Abstract, submitted to the Melbourne IAMAS/IAMAP conference July 1997


Variability in Annual Mean Circulation in Southern High Latitudes

W. M. Connolley and J. C. King

British Antarctic Survey, High Cross, Madingley Road, Cambridge CB3 0ET, UK
Email: wmc@bas.ac.uk

Using a hierarchy of climate models together with observations from gridded analyses, we examine the atmosphere-only and coupled ocean-atmosphere variability in the general circulation for the region south of 40 øS. Model data are taken from a hierarchy of runs of the Hadley Centre GCM, HADAM2 and HADCM2. Observational data come from the Australian Bureau of Meteorology analyses and the NCEP/NCAR reanalyses. The variability in mean sea level pressure (MSLP) is well simulated by the coupled models. A complication is that the difference between the analyses used for verification is comparable to the analysis-model differences.
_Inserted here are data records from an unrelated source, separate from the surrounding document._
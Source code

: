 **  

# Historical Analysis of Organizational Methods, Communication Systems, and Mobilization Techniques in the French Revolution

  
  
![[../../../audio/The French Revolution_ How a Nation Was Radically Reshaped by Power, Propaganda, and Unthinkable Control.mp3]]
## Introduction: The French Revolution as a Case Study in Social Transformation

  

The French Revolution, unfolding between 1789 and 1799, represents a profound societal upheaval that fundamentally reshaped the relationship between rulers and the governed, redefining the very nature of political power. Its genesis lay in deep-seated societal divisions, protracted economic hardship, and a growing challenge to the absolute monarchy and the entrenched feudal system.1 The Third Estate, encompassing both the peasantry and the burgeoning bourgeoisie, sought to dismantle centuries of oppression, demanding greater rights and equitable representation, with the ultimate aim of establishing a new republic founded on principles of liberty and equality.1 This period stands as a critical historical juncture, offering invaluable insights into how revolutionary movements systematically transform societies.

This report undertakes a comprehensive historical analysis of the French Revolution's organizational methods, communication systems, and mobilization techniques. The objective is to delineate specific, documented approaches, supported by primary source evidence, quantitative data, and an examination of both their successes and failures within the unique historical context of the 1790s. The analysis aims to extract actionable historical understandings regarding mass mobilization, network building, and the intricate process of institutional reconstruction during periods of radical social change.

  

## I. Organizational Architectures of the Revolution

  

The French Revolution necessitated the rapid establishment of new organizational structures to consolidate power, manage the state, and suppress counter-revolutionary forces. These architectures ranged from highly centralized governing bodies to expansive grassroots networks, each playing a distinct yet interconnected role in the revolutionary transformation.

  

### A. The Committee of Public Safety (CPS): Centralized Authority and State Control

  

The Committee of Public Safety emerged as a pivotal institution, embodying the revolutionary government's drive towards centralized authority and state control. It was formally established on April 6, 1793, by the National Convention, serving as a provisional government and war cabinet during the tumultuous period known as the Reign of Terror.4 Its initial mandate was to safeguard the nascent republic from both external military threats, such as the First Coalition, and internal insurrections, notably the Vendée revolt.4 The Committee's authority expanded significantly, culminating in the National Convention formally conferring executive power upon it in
The model without interannual variations in sea surface temperatures (SSTs) simulates the major observed features of variability, but an increase in variability and fidelity to the observations is seen within the hierarchy of model runs. The temporal variation in MSLP in southern high latitudes has a white spectrum consistent with "random" forcing by weather events and a decoupling from oceanic "integration". In contrast, the spatial pattern of MSLP variability shows large-scale structure that is consistent between observations and various models, even without interannual variation in SSTs. This shows that the models are sufficiently skilful to reproduce the pattern of observed variability and suggests that the pattern of variability is a characteristic of the land-sea distribution and topography.